Hasta el fin de la violencia que enfrentó a los colombianos entre 1948 y 1953, los habitantes de Pabón hicieron lo que no podía hacerse en el resto del país. Contrabandearon con el tabaco por cargas, construyeron complejos sistemas de alambiques para producir tapetusa, no ocultaron su liberalismo confeso y participaron en los distintos levantamientos armados contra los gobiernos conservadores. Franco fue enviado a Pabón por la Dirección Nacional del Partido Liberal. ”Fuimos tantos que nunca llegué a saber cuántos éramos. Lo único cierto fue que jamás nos vencieron”. La pradera está sembrada de cruces. De lo que allí ocurrió son testigos los ríos Penderisco y Pabón, y los hoy viejos guerrilleros liberales que abandonaron las armas en los años 50. Franco ya conocía Pabón, pues cuando era sargento de la policía fue enviado para decomisar los “micos” en los que se fabricaba tapetusa; allí se hizo amigo de la gente y regresó a Medellín, después de una fuerte borrachera, con el mencionado licor, y sin cumplir su cometido.
Fue autodidacta. El 22 de julio de 1951 perdió la mano izquierda, con la que sostenía un tubo en donde revolvía varias clases de pólvora, para fabricar una granada. El 13 de junio de 1953, Rojas Pinilla dio un golpe de estado al derrocar a Laureano Gómez. El nuevo mandatario planteó la amnistía, propuesta que fue acogida por los guerrilleros. Llegó a afirmar que “hubiéramos podido pelear durante diez años. Teníamos capacidad para ello. Quizás no hubiéramos tumbado al gobierno, pero nuestro propósito era mantenerlo en dificultades”. Luego de ser detenido en Urrao fue trasladado a Medellín, en donde estuvo en la cárcel de La Ladera; fue llevado a La Picota, en Bogotá, para terminar su peregrinar en la Penitenciaría de Tunja, en donde estuvo hasta mayo de 1957, cuando recuperó su libertad. No se le quiso conceder amnistía, pues los Decretos del gobierno sobre este tema, la excluían para quienes hubieran sido integrantes de las fuerzas armadas. Al quedar libre, fue nombrado como detective al servicio de la inteligencia del Estado; luego, el Gobernador de Antioquia, Alberto Jaramillo Sánchez, lo envió a apaciguar un grupo guerrillero que hacía presencia por los lados del río San Jorge y no había querido firmar la paz; allí pereció en una gresca con sus excompañeros, el 29 de junio de 1959.

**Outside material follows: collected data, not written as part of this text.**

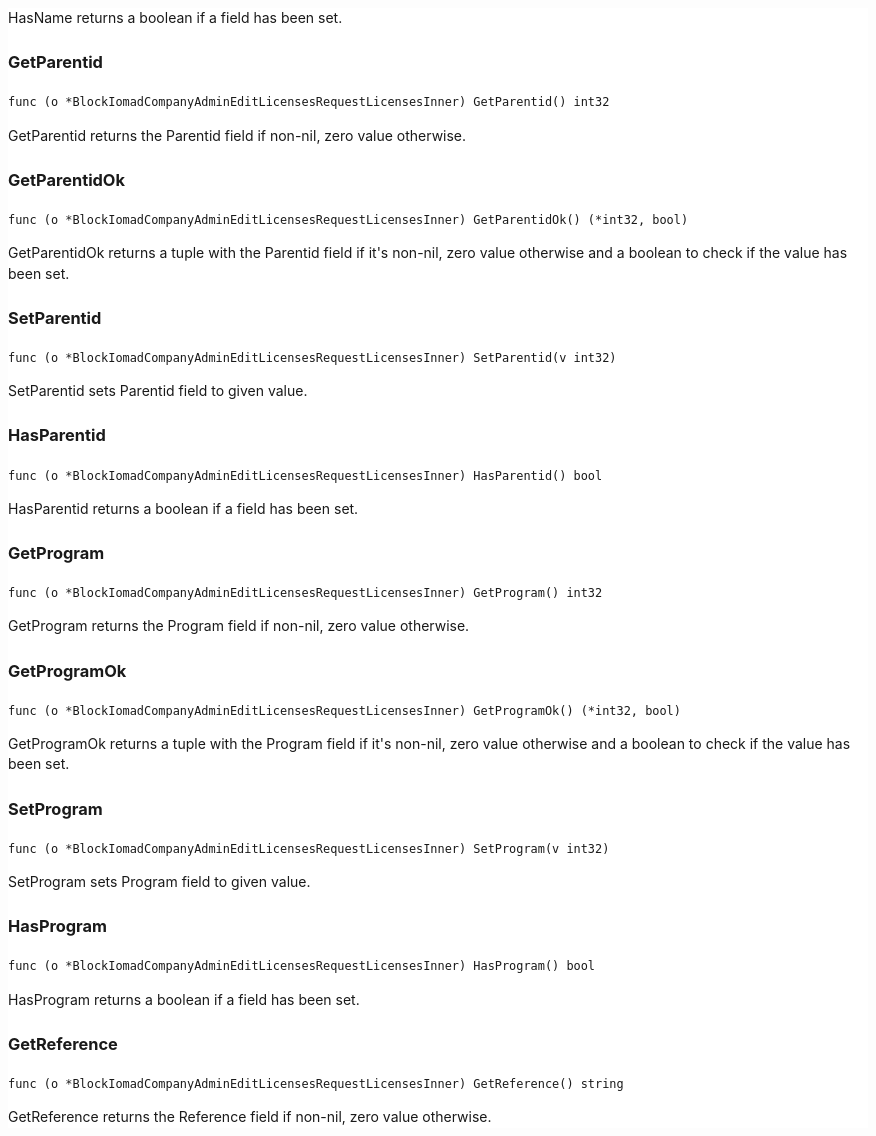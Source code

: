HasName returns a boolean if a field has been set.

### GetParentid

`func (o *BlockIomadCompanyAdminEditLicensesRequestLicensesInner) GetParentid() int32`

GetParentid returns the Parentid field if non-nil, zero value otherwise.

### GetParentidOk

`func (o *BlockIomadCompanyAdminEditLicensesRequestLicensesInner) GetParentidOk() (*int32, bool)`

GetParentidOk returns a tuple with the Parentid field if it's non-nil, zero value otherwise
and a boolean to check if the value has been set.

### SetParentid

`func (o *BlockIomadCompanyAdminEditLicensesRequestLicensesInner) SetParentid(v int32)`

SetParentid sets Parentid field to given value.

### HasParentid

`func (o *BlockIomadCompanyAdminEditLicensesRequestLicensesInner) HasParentid() bool`

HasParentid returns a boolean if a field has been set.

### GetProgram

`func (o *BlockIomadCompanyAdminEditLicensesRequestLicensesInner) GetProgram() int32`

GetProgram returns the Program field if non-nil, zero value otherwise.

### GetProgramOk

`func (o *BlockIomadCompanyAdminEditLicensesRequestLicensesInner) GetProgramOk() (*int32, bool)`

GetProgramOk returns a tuple with the Program field if it's non-nil, zero value otherwise
and a boolean to check if the value has been set.

### SetProgram

`func (o *BlockIomadCompanyAdminEditLicensesRequestLicensesInner) SetProgram(v int32)`

SetProgram sets Program field to given value.

### HasProgram

`func (o *BlockIomadCompanyAdminEditLicensesRequestLicensesInner) HasProgram() bool`

HasProgram returns a boolean if a field has been set.

### GetReference

`func (o *BlockIomadCompanyAdminEditLicensesRequestLicensesInner) GetReference() string`

GetReference returns the Reference field if non-nil, zero value otherwise.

Su cuerpo fue traído a Medellín y colocado en cámara ardiente, en la sede del Directorio Liberal; luego, trasladado a Urrao, en una caravana que los campesinos salían a saludar en la carretera. La avenida por la que se ingresa al pueblo fue bautizada Capitán Franco. Apretujada recapitulación del guerrillero liberal que en una lucha frenética por la justicia y por la libertad de pensamiento se enfrentó a las autoridades civiles y combatió a las Fuerzas Armadas, la policía y el ejército del 14 de octubre de 1949 al 26 de junio de 1953. Mi amigo R. y su padre Geno,el último arriero, vieron ese día su cadáver en el malecón de Uré. Su recua de mulas subió pertrechos y bajó tapetusa de Pabón para la felicidad de esos días. Ya lo sabemos. Lo propio de los hombres es el olvido.
YO VI EL CADÁVER DEL CAPITÁN FRANCO
Por Rodrigo Maya Blandón
Ese 29 de junio de 1959 vi, con mi asombro de niño, el cadáver del Capitán Franco sobre el muelle del río San Jorge, en Montelíbano, Córdoba. Mi papá, Eugenio Maya (Geno) y los pinganillos y los Velásquez, arrieros como mi padre, estaban confundidos y llenos de ira. Habíamos bajado ese día desde San José de Uré con 80 mulas cargadas de arroz. Yo era el sangrero, encargado de abrir puertas y portillos y de cuidar aperos y aparejos. Pero no resistí la curiosidad de ver a uno de mis héroes, muerto como cualquier mortal. Estaba ahí, rodeado de paisas y chilapos que no sabían que actitud tomar.
Habíamos llegado hacía pocos meses, desde Titiribí en el suroeste de Antioquia. Los Velásquez habían comprado fincas en esa agreste región y se habían llevado a los mejores arrieros para sacar, de las llanuras de San José de Uré, la abundante cosecha de arroz hasta Montelíbano. Y en esas aventuras, siempre estaba Geno Maya con su prole.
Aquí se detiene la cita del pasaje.